**Task statement**
Going through the data below, please show each line containing the string "example".
[[ Supplied records open ]]
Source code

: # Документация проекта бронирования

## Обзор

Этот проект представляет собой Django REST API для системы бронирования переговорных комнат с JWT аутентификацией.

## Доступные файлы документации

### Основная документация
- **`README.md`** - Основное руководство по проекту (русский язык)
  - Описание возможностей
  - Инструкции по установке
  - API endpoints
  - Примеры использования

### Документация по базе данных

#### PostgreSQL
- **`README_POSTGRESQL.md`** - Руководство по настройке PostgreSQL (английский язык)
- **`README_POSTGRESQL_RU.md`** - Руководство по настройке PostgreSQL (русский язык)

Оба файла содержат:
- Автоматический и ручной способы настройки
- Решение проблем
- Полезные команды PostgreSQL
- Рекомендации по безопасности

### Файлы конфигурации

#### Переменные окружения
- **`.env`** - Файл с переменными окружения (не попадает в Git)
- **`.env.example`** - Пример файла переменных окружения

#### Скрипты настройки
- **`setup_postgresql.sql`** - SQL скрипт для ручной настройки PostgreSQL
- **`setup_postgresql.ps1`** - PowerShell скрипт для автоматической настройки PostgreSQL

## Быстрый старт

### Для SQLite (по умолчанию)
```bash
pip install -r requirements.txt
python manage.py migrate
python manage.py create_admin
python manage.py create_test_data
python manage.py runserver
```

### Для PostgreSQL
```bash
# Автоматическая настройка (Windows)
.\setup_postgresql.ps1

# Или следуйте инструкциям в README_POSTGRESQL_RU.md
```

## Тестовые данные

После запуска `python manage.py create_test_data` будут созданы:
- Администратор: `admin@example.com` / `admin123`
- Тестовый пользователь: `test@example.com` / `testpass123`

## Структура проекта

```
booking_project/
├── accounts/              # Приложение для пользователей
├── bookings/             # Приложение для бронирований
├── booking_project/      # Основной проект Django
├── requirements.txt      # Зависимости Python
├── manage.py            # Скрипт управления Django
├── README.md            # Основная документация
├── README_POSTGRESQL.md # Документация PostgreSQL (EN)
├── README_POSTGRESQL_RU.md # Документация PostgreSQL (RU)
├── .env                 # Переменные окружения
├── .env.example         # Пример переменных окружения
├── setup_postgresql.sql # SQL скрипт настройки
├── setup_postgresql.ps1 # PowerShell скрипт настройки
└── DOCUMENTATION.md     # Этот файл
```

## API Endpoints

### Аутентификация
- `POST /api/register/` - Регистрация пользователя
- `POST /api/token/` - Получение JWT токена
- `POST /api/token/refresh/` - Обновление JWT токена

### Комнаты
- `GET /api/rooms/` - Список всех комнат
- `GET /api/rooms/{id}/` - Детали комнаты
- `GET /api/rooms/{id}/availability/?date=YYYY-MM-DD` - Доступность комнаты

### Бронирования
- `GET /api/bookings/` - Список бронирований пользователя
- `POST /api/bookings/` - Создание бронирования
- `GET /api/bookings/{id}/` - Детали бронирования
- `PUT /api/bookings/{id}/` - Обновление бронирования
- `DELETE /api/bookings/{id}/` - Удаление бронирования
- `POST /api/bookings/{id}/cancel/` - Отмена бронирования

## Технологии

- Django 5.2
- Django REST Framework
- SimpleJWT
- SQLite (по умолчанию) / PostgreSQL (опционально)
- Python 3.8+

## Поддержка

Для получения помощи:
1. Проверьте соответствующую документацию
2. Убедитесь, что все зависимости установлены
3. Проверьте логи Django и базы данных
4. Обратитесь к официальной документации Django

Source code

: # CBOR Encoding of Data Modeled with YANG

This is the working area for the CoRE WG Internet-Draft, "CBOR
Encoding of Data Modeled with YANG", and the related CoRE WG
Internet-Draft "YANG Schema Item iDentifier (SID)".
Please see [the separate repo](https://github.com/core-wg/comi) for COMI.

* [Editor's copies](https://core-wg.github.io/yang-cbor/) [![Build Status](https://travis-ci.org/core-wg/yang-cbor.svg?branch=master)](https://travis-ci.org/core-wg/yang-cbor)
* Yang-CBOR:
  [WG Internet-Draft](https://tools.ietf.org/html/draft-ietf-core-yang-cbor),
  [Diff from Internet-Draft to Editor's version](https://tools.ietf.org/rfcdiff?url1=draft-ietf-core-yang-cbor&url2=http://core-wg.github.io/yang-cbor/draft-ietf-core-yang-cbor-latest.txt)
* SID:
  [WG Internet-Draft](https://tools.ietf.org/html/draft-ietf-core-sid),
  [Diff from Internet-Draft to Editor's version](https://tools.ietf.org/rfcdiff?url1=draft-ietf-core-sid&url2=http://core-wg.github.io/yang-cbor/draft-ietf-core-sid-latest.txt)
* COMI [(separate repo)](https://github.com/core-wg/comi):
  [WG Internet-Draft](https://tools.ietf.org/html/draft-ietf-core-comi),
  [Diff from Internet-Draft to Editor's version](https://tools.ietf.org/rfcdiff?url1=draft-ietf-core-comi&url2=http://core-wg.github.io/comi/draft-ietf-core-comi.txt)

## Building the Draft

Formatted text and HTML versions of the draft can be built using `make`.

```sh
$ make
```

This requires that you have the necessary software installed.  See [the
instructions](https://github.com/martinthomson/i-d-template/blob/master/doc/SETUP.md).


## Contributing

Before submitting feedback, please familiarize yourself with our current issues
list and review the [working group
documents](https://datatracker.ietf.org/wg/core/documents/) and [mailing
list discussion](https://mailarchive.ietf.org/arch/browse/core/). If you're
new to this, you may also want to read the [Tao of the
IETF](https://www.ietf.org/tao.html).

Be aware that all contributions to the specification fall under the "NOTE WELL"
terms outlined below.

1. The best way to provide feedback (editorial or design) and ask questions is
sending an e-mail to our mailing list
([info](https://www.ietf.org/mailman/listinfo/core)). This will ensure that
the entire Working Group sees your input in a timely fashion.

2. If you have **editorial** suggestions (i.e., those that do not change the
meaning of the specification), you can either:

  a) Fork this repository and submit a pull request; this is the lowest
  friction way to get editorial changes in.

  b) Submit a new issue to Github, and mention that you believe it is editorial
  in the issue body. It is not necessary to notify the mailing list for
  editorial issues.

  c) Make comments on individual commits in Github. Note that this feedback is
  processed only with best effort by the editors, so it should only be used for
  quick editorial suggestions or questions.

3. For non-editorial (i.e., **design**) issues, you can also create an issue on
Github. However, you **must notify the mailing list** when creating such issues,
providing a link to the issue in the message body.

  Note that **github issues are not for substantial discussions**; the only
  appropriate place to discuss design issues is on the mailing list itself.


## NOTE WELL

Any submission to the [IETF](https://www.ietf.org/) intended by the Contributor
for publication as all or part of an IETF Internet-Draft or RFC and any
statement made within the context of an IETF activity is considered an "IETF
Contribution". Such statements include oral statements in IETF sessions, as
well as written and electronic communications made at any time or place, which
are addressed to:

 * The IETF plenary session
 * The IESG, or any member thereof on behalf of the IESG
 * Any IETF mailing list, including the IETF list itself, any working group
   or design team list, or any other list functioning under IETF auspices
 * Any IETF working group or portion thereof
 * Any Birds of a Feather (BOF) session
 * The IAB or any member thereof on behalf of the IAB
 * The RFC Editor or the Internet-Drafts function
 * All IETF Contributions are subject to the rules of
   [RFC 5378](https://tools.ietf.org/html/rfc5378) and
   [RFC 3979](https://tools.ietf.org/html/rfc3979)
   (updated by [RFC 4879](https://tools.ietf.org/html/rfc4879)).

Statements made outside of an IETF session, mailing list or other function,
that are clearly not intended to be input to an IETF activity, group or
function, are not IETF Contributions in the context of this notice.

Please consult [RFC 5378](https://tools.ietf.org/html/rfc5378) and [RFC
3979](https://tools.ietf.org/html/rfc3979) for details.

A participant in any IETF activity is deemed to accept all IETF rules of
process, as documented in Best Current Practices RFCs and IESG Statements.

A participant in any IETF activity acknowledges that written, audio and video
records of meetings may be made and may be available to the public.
[[ Supplied records closed ]]
**Result of this task**
- **`.env.example`** - Пример файла переменных окружения
- Администратор: `admin@example.com` / `admin123`
- Тестовый пользователь: `test@example.com` / `testpass123`
├── .env.example         # Пример переменных окружения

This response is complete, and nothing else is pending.